_YOUR OBJECTIVE:_ From the entries, return every line where the string "groups" shows up.

Saved data entries
—————

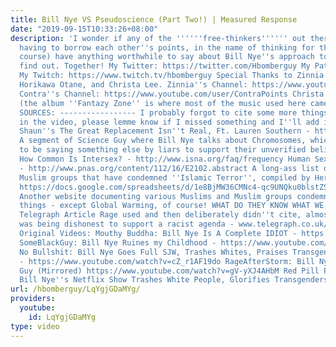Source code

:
 ```yaml
---
title: Bill Nye VS Pseudoscience (Part Two!) | Measured Response
date: "2019-09-15T10:33:26+08:00"
description: 'I wonder if any of the ''''''free-thinkers'''''' out there (who keep
  having to borrow each other''s points, in the name of thinking for themselves of
  course) have anything worthwhile to say about Bill Nye''s approach to gender. Let''s
  find out. Together! My Twitter: https://twitter.com/Hbomberguy My Patreon: https://www.patreon.com/Hbomb
  My Twitch: https://www.twitch.tv/hbomberguy Special Thanks to Zinnia Jones, Contrapoints,
  Horikawa Otane, and Christa Lee. Zinnia''s Channel: https://www.youtube.com/user/ZJemptv
  Contra''s Channel: https://www.youtube.com/user/ContraPoints Christa Lee''s Bandcamp
  (the album ''Fantazy Zone'' is where most of the music used here came from): https://ohpoorpup.bandcamp.com/
  SOURCES: ----------------- I probably forgot to cite some more things I use or reference
  in the video, please lemme know if I missed something and I''ll add it here later!
  Shaun''s The Great Replacement Isn''t Real, Ft. Lauren Southern - https://www.youtube.com/watch?v=VUbxVfSqtt8
  A segment of Science Guy where Bill Nye talks about Chromosomes, which was faked
  to be saying something else by liars to support their unverified beliefs - https://youtu.be/IpLxMrY2MSU
  How Common Is Intersex? - http://www.isna.org/faq/frequency Human Sex Ratio Study
  - http://www.pnas.org/content/112/16/E2102.abstract A long-ass list of Muslims and
  Muslim groups that have condemned ''Islamic Terror'', compiled by Heraa Hashmi -
  https://docs.google.com/spreadsheets/d/1e8BjMW36CMNc4-qc9UNQku0blstZSzp5FMtkdlavqzc/edit?usp=sharing
  Another website documenting various Muslims and Muslim groups condemning various
  things - except Global Warming, of course! WHAT DO THEY KNOW WHAT WE DON''T - https://muslimscondemn.com/
  Telegraph Article Rage used and then deliberately didn''t cite, almost as if she
  was being dishonest to support a racist agenda - www.telegraph.co.uk/news/uknews/immigration/10532695/Nine-in-10-babies-born-in-parts-of-Britain-have-a-foreign-parent.html
  Original Videos: Mouthy Buddha: Bill Nye Is A Complete IDIOT - https://www.youtube.com/watch?v=VQyHIZR6J1w
  SomeBlackGuy: Bill Nye Ruines my Childhood - https://www.youtube.com/watch?v=X9x9ZiXSToY
  No Bullshit: Bill Nye Goes Full SJW, Trashes Whites, Praises Transgenders & Gays
  - https://www.youtube.com/watch?v=cZ_r1AF19do RageAfterStorm: Bill Nye The Jewish
  Guy (Mirrored) https://www.youtube.com/watch?v=gV-yXJ4AHbM Red Pill Philosophy:
  Bill Nye''s Netflix Show Trashes White People, Glorifies Transgenders - https://www.youtube.com/watch?v=MTYyJrQypHk'
url: /hbomberguy/LqYgjGDaMYg/
providers:
  youtube:
    id: LqYgjGDaMYg
type: video
---
```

—————

_TASK ANSWER:_
  Muslim groups that have condemned ''Islamic Terror'', compiled by Heraa Hashmi -
  Another website documenting various Muslims and Muslim groups condemning various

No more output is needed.